Toutes ces évolutions ne doivent cependant pas occulter les inégalités sociales qui se répercutent également sur la condition féminine. On remarque même une certaine dualisation des destins féminins. A un bout de l’échelle, il y a les femmes bénéficiant à la fois d’un bon niveau d’instruction, d’une carrière intéressante et bien rémunérée, d’une prise en charge de leurs enfants compatible avec l’exercice d’une activité professionnelle, des conditions de logement favorables, etc … celles-ci parviennent ainsi sans trop de difficultés à concilier féminité, maternité et accomplissement personnel dans un travail plutôt valorisant. A l’autre bout de l’échelle sociale, des femmes subissent la précarisation de l’emploi, le manque de moyens peu coûteux pour la garde des enfants, la charge des tâches domestiques. Ces femmes sont peu préparées et peu aidées pour concilier leur rôle de femme, mère et travailleuse dans de bonnes conditions. Plus de liberté donc, mais parfois chèrement payée !
E. – Conséquences…
Le lien conjugal se révèle donc plus fragile amenant comme conséquence la multiplication des formes familiales mais aussi des personnes vivant seules (en Belgique, un tiers des ménages est composé d’une seule personne).

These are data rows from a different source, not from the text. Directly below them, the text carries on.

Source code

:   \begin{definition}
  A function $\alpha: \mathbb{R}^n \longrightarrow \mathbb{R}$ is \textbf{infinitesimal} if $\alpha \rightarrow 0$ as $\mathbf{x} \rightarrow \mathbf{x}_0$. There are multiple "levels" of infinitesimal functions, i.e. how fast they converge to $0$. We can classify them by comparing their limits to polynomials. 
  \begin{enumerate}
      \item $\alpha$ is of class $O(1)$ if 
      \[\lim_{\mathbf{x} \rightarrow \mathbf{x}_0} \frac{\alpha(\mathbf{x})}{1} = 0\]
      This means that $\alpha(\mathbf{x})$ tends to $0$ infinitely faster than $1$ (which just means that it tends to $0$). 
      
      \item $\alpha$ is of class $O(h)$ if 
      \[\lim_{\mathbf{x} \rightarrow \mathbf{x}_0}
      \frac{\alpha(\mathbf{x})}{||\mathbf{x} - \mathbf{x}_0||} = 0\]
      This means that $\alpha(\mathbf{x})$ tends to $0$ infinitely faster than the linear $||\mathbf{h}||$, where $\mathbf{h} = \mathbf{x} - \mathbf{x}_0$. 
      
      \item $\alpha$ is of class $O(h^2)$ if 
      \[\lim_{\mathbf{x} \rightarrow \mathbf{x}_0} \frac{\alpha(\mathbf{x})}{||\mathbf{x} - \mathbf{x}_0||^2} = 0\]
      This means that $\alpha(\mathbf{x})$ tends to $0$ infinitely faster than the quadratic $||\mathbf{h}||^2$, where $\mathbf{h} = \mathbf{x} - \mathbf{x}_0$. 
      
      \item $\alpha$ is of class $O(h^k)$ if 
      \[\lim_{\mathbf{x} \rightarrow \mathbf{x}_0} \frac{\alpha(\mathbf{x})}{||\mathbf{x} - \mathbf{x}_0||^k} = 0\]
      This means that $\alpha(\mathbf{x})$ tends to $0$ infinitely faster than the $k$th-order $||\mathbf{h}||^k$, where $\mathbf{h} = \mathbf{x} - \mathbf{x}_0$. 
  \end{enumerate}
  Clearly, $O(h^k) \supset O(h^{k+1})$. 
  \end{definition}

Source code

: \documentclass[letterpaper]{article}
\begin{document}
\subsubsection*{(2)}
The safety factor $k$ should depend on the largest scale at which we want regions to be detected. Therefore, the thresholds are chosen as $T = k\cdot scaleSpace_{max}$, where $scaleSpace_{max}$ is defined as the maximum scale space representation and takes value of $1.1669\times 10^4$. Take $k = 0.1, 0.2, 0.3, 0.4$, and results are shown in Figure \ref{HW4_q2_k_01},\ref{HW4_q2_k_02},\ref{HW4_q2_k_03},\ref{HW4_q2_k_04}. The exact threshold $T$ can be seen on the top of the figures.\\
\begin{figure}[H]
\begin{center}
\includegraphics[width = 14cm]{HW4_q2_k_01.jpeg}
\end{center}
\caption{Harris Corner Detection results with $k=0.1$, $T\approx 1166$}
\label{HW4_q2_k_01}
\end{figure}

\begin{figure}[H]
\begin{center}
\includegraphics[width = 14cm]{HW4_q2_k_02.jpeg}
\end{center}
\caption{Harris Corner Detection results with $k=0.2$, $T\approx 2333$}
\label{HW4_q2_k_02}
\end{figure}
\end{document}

Si la forme familiale majoritaire reste la « famille classique » composée de parents et d’enfants du même lit, à côté se multiplient d’autres formes familiales comme les familles monoparentales d’une part et d’autre part les familles recomposées.
Si le divorce prend plus souvent l’allure d’un contrat de commun accord, on ne peut en déduire automatiquement un apaisement quant au vécu subjectif des partenaires en rupture.
Dans le passé, l’image sociale du couple restant uni par la protection des biens (maisons, épargnes …), le souci de conserver une famille pour les enfants (« on reste ensemble pour les enfants … ») primaient sur les sentiments. Relevons que ces situations pouvaient générer des souffrances au moins aussi vives que celles provoquées par un divorce.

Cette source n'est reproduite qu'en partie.